Pence told Aung San Suu Kyi in a brief meeting with the media before private talks on the sidelines of an Asia-Pacific summit in Singapore the United States was anxious to hear of progress in holding people accountable for the Rohingya crisis.
“The violence and persecution by military and vigilantes that resulted in driving 700,000 Rohingya to Bangladesh is without excuse,” he told Aung San Suu Kyi.
Aung San Suu Kyi responded that people have different views.
Pence’s comments follow criticism from Malaysia’s Prime Minister Mahathir Mohamad who said on Tuesday the Nobel laureate was trying to “defend the indefensible” in backing Myanmar’s military over the brutal crackdown.
Mahathir is known for his forthright views, but such public rebukes are rare among ASEAN leaders.
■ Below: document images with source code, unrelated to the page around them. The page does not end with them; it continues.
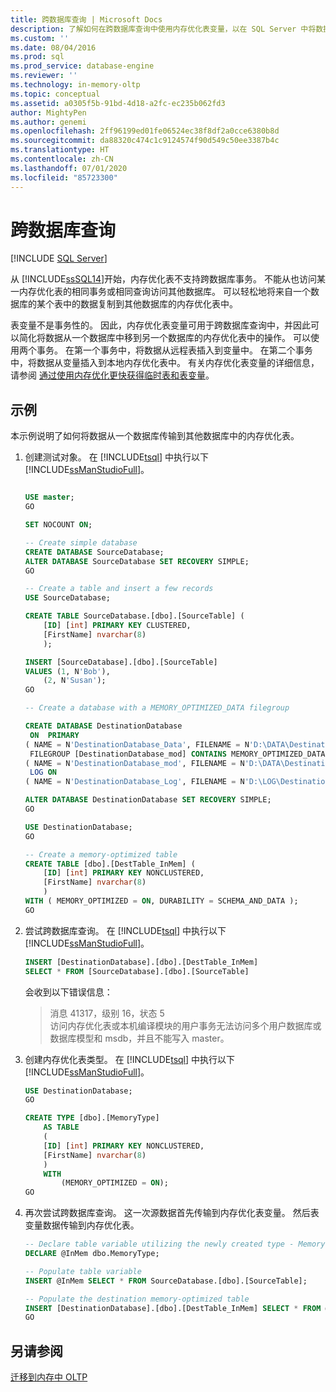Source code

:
 ```yaml
---
title: 跨数据库查询 | Microsoft Docs
description: 了解如何在跨数据库查询中使用内存优化表变量，以在 SQL Server 中将数据从一个数据库中移到另一个数据库的内存优化表中。
ms.custom: ''
ms.date: 08/04/2016
ms.prod: sql
ms.prod_service: database-engine
ms.reviewer: ''
ms.technology: in-memory-oltp
ms.topic: conceptual
ms.assetid: a0305f5b-91bd-4d18-a2fc-ec235b062fd3
author: MightyPen
ms.author: genemi
ms.openlocfilehash: 2ff96199ed01fe06524ec38f8df2a0cce6380b8d
ms.sourcegitcommit: da88320c474c1c9124574f90d549c50ee3387b4c
ms.translationtype: HT
ms.contentlocale: zh-CN
ms.lasthandoff: 07/01/2020
ms.locfileid: "85723300"
---
```

# <a name="cross-database-queries"></a>跨数据库查询
 [!INCLUDE [SQL Server](../../includes/applies-to-version/sqlserver.md)]

  从 [!INCLUDE[ssSQL14](../../includes/sssql14-md.md)]开始，内存优化表不支持跨数据库事务。 不能从也访问某一内存优化表的相同事务或相同查询访问其他数据库。 可以轻松地将来自一个数据库的某个表中的数据复制到其他数据库的内存优化表中。  
  
 表变量不是事务性的。 因此，内存优化表变量可用于跨数据库查询中，并因此可以简化将数据从一个数据库中移到另一个数据库的内存优化表中的操作。 可以使用两个事务。 在第一个事务中，将数据从远程表插入到变量中。 在第二个事务中，将数据从变量插入到本地内存优化表中。  有关内存优化表变量的详细信息，请参阅 [通过使用内存优化更快获得临时表和表变量](../../relational-databases/in-memory-oltp/faster-temp-table-and-table-variable-by-using-memory-optimization.md)。
  
## <a name="example"></a>示例
本示例说明了如何将数据从一个数据库传输到其他数据库中的内存优化表。

1. 创建测试对象。  在 [!INCLUDE[tsql](../../includes/tsql-md.md)] 中执行以下 [!INCLUDE[ssManStudioFull](../../includes/ssmanstudiofull-md.md)]。  

    ```sql

    USE master;
    GO
    
    SET NOCOUNT ON;
    
    -- Create simple database
    CREATE DATABASE SourceDatabase;
    ALTER DATABASE SourceDatabase SET RECOVERY SIMPLE;
    GO

    -- Create a table and insert a few records
    USE SourceDatabase;
    
    CREATE TABLE SourceDatabase.[dbo].[SourceTable] (
        [ID] [int] PRIMARY KEY CLUSTERED,
        [FirstName] nvarchar(8)
        );
    
    INSERT [SourceDatabase].[dbo].[SourceTable]
    VALUES (1, N'Bob'),
        (2, N'Susan');
    GO

    -- Create a database with a MEMORY_OPTIMIZED_DATA filegroup

    CREATE DATABASE DestinationDatabase
     ON  PRIMARY 
    ( NAME = N'DestinationDatabase_Data', FILENAME = N'D:\DATA\DestinationDatabase_Data.mdf',   SIZE = 8MB), 
     FILEGROUP [DestinationDatabase_mod] CONTAINS MEMORY_OPTIMIZED_DATA  DEFAULT
    ( NAME = N'DestinationDatabase_mod', FILENAME = N'D:\DATA\DestinationDatabase_mod', MAXSIZE = UNLIMITED)
     LOG ON 
    ( NAME = N'DestinationDatabase_Log', FILENAME = N'D:\LOG\DestinationDatabase_Log.ldf', SIZE = 8MB);
    
    ALTER DATABASE DestinationDatabase SET RECOVERY SIMPLE;
    GO
    
    USE DestinationDatabase;
    GO

    -- Create a memory-optimized table
    CREATE TABLE [dbo].[DestTable_InMem] (
        [ID] [int] PRIMARY KEY NONCLUSTERED,
        [FirstName] nvarchar(8)
        )
    WITH ( MEMORY_OPTIMIZED = ON, DURABILITY = SCHEMA_AND_DATA );
    GO
    ```

2.  尝试跨数据库查询。 在 [!INCLUDE[tsql](../../includes/tsql-md.md)] 中执行以下 [!INCLUDE[ssManStudioFull](../../includes/ssmanstudiofull-md.md)]。
  
    ```sql  
    INSERT [DestinationDatabase].[dbo].[DestTable_InMem]
    SELECT * FROM [SourceDatabase].[dbo].[SourceTable]
    ```  

    会收到以下错误信息：
    > 消息 41317，级别 16，状态 5  
    > 访问内存优化表或本机编译模块的用户事务无法访问多个用户数据库或数据库模型和 msdb，并且不能写入 master。

3.  创建内存优化表类型。  在 [!INCLUDE[tsql](../../includes/tsql-md.md)] 中执行以下 [!INCLUDE[ssManStudioFull](../../includes/ssmanstudiofull-md.md)]。

    ```sql
    USE DestinationDatabase;
    GO
    
    CREATE TYPE [dbo].[MemoryType]  
        AS TABLE  
        (  
        [ID] [int] PRIMARY KEY NONCLUSTERED,
        [FirstName] nvarchar(8)
        )  
        WITH  
            (MEMORY_OPTIMIZED = ON);  
    GO
    ```

4.  再次尝试跨数据库查询。  这一次源数据首先传输到内存优化表变量。  然后表变量数据传输到内存优化表。
    ```sql
    -- Declare table variable utilizing the newly created type - MemoryType
    DECLARE @InMem dbo.MemoryType;
    
    -- Populate table variable
    INSERT @InMem SELECT * FROM SourceDatabase.[dbo].[SourceTable];
    
    -- Populate the destination memory-optimized table
    INSERT [DestinationDatabase].[dbo].[DestTable_InMem] SELECT * FROM @InMem;
    GO 
    ```
   
## <a name="see-also"></a>另请参阅  
 [迁移到内存中 OLTP](../../relational-databases/in-memory-oltp/migrating-to-in-memory-oltp.md)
Aung San Suu Kyi became a democracy icon during Myanmar’s long years of military dictatorship when she spent some 15 years under house arrest.
But the treatment of the Rohingya and the response of Aung San Suu Kyi’s government have fuelled widespread criticism.
Human rights group Amnesty International this week stripped her of its highest honour over what it said was her “indifference” to the plight of the Rohingya.
Pence also said Washington wanted to see a free and democratic press in Myanmar, and the jailing of two journalists last year was “deeply troubling” for millions of Americans.
He did not mention by name Wa Lone and Kyaw Soe Oo, two Reuters journalists who were arrested in Yangon in December 2017 as they worked on a story about the Rohingya crackdown.
They were found guilty in September of breaching the Official Secrets Act and sentenced to seven years in prison.
Bangladesh and Myanmar plan to start repatriating some Rohingya this week.
The UN has said the move would put their lives at risk and should be stopped amid ongoing attacks against the Rohingya who remain in the predominantly Buddhist country.